Sunny Dooley is a Diné storyteller born into the Saltwater Clan and born from the Water's Edge Clan. She shares Hane', or Diné Blessingway stories, and is a former Miss Navajo Nation, having won the title in 1982.

Biography
Dooley was born to parents Dorothy and Tom Dooley. She is from the Chi Chil' Tah (Where the Oaks Grow) community in New Mexico, and grew up on the Navajo reservation in Arizona. She learned to speak Diné Bizaad as her first language and learned the skill of storytelling from her mother. As a storyteller, Dooley shares stories that have been passed down through generations in her family. 

In 1979, Dooley graduated from West High School in Salt Lake City, Utah. She attended the University of New Mexico, where she received an Associate of Art degree.
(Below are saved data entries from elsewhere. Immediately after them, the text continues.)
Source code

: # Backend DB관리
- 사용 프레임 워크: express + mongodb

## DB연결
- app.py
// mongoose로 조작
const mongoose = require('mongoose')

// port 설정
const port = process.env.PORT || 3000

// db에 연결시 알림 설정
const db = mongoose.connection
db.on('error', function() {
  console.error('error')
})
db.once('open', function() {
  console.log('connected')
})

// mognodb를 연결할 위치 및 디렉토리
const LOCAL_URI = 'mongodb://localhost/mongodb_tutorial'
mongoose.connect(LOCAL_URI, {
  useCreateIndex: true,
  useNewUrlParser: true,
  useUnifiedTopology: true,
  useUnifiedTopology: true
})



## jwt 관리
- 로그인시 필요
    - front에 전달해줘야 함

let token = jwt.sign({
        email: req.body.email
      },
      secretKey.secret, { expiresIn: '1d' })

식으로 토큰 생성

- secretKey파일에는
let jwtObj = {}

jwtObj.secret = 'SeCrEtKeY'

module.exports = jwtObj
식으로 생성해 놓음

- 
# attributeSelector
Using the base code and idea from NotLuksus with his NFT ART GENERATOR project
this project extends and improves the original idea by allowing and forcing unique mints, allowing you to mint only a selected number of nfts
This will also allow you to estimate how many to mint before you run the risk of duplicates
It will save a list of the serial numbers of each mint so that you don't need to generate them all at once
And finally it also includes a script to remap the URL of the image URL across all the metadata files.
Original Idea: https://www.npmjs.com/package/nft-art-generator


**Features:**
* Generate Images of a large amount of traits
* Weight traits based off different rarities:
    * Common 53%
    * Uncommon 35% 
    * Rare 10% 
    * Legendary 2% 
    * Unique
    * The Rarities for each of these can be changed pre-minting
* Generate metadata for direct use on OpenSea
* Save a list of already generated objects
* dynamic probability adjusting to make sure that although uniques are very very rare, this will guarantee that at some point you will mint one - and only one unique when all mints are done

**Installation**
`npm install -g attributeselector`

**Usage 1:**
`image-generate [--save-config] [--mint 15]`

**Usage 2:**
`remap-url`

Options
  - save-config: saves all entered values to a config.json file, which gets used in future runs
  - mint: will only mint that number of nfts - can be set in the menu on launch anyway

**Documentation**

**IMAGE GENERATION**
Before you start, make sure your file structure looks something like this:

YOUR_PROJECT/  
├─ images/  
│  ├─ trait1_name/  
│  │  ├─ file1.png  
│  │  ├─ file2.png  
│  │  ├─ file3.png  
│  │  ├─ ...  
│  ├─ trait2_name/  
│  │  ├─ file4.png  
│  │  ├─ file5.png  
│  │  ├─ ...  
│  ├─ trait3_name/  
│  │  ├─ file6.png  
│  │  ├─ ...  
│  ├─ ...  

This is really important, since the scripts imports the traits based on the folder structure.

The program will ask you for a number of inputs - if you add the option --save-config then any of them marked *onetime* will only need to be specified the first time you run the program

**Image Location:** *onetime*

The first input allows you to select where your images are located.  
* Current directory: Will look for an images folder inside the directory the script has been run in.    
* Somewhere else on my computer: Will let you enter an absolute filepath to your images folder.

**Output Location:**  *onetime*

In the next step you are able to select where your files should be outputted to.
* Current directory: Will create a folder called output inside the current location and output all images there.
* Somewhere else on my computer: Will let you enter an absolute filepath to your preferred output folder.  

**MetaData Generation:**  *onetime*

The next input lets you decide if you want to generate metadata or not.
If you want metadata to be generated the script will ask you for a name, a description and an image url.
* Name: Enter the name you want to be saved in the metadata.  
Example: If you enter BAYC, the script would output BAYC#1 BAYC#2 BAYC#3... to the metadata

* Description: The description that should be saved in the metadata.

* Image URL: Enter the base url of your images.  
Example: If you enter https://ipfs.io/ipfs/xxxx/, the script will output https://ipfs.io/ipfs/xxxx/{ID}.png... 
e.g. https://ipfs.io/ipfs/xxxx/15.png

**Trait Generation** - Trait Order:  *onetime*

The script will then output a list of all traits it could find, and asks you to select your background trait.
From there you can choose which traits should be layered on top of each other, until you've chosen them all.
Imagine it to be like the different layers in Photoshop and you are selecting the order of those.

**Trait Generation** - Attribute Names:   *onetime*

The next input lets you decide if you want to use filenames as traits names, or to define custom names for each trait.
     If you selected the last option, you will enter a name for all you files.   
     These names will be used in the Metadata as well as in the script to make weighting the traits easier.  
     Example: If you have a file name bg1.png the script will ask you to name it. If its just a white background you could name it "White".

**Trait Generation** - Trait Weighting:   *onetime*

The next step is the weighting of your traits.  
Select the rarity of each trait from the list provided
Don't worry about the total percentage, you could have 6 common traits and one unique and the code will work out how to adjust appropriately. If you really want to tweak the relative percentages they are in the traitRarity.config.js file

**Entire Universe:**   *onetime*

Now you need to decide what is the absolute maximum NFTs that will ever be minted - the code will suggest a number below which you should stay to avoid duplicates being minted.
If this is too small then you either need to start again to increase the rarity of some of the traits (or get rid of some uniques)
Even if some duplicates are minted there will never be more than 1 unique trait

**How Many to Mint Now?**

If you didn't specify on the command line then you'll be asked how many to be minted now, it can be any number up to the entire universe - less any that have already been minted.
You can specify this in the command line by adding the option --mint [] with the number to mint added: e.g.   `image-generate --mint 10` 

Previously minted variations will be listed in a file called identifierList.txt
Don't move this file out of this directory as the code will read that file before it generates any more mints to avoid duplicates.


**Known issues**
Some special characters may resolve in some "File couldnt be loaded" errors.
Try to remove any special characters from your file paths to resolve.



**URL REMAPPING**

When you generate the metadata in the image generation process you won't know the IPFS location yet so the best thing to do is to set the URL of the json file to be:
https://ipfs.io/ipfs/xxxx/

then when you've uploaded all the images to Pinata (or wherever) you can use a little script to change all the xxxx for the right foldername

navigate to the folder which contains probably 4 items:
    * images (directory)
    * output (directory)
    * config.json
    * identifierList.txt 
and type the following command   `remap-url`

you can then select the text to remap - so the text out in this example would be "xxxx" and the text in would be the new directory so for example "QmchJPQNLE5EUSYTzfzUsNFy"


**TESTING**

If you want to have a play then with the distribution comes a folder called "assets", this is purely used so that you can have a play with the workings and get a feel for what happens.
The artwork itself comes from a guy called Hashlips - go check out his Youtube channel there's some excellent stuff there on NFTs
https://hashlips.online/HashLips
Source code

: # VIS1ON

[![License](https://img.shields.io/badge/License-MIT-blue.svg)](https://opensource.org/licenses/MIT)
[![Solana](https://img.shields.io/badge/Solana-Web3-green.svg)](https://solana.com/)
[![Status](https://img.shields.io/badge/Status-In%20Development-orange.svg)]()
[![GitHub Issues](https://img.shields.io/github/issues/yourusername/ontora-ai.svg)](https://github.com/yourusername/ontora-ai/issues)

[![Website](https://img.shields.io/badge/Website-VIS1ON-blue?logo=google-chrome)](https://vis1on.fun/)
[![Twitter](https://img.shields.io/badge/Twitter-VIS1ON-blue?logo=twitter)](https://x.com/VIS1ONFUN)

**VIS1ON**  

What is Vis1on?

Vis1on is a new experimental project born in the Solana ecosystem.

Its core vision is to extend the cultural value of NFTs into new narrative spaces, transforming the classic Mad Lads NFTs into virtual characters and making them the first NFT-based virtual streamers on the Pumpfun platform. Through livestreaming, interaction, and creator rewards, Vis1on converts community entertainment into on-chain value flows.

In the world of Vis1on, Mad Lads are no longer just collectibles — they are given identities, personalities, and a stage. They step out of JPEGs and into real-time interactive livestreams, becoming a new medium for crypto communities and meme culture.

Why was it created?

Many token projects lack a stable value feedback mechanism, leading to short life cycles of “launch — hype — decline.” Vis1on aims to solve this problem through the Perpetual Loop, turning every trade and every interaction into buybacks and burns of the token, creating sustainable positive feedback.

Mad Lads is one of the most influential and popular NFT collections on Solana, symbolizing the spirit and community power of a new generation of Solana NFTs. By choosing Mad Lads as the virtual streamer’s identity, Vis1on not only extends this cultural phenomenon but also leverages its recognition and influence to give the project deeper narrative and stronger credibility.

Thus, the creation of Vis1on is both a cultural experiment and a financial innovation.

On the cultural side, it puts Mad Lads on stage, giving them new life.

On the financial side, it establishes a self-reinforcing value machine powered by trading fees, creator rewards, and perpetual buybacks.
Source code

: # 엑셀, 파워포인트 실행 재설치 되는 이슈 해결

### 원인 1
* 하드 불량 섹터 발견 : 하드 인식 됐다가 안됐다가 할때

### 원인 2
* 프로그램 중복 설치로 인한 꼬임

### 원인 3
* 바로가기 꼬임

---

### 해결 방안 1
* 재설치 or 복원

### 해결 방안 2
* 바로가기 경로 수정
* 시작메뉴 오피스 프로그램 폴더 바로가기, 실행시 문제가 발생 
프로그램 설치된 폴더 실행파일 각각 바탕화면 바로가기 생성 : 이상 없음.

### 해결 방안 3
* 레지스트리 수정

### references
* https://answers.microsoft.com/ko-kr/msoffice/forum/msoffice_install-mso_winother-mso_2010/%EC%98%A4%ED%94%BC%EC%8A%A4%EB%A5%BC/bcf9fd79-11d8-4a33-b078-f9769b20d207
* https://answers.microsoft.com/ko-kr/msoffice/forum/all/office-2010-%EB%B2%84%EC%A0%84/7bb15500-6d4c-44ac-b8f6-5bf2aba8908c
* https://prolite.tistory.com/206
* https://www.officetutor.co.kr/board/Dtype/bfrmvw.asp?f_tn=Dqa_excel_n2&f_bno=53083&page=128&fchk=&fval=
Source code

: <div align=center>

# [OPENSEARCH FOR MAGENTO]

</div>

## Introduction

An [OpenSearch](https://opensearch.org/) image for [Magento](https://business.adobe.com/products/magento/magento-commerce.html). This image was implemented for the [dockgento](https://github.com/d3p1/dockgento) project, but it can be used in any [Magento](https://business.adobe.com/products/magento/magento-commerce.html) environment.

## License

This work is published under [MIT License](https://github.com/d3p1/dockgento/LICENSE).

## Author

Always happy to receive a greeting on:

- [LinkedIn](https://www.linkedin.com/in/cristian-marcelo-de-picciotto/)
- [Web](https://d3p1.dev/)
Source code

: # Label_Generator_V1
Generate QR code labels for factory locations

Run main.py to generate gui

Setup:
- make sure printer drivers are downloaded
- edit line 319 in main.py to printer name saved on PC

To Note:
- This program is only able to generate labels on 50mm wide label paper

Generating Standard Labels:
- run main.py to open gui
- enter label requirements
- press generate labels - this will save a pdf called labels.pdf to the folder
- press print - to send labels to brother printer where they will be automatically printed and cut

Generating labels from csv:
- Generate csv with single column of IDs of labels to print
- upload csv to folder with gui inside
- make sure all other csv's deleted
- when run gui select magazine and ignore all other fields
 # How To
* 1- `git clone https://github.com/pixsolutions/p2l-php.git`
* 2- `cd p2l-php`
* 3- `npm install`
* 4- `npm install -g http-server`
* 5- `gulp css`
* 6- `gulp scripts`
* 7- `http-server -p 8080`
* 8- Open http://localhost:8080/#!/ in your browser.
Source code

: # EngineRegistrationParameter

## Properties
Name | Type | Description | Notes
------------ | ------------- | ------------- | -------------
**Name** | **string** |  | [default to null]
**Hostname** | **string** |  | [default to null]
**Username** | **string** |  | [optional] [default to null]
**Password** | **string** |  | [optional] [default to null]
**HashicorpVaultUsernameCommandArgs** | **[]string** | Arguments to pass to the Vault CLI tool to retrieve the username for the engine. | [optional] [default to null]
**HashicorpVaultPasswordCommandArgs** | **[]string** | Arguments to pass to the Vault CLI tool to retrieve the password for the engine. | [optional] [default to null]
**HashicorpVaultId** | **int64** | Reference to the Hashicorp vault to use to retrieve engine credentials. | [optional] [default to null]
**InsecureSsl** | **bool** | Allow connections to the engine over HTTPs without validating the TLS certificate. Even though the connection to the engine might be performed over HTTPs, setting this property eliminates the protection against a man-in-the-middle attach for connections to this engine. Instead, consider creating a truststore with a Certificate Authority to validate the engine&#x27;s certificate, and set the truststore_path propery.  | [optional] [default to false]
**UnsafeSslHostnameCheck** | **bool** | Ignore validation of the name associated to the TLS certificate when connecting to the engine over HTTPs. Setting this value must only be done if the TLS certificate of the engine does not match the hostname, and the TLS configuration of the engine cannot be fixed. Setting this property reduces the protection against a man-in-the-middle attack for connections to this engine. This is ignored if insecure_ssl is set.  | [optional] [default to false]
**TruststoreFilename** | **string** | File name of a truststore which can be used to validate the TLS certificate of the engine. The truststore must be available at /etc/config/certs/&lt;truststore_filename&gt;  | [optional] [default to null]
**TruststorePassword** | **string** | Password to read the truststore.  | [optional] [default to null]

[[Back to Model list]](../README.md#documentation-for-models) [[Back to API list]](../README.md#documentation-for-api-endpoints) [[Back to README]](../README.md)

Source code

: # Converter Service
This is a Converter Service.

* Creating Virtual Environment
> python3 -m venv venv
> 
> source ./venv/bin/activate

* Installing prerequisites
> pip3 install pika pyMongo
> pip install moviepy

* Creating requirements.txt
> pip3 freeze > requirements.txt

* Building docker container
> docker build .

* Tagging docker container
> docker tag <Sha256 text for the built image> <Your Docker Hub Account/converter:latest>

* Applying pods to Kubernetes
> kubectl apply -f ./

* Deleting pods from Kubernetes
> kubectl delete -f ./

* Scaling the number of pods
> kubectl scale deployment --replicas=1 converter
She later graduated from Brigham Young University, majoring in speech communications and minoring in art. While at the school, she was awarded Miss Indian Brigham Young University.

In 1982, she competed in Miss Navajo Nation. During the competition's skills portion, she told a story about the Changing Woman. She won the competition, becoming Miss Navajo Nation from 1982 to 1983. After the contest, she continued storytelling. She performed at the National Museum of the American Indian in Washington, D.C. around 2009. A year later, she published a story called "Mai and the Cliff-Dwelling Birds" in the 2010 book, Trickster: Native American Tales.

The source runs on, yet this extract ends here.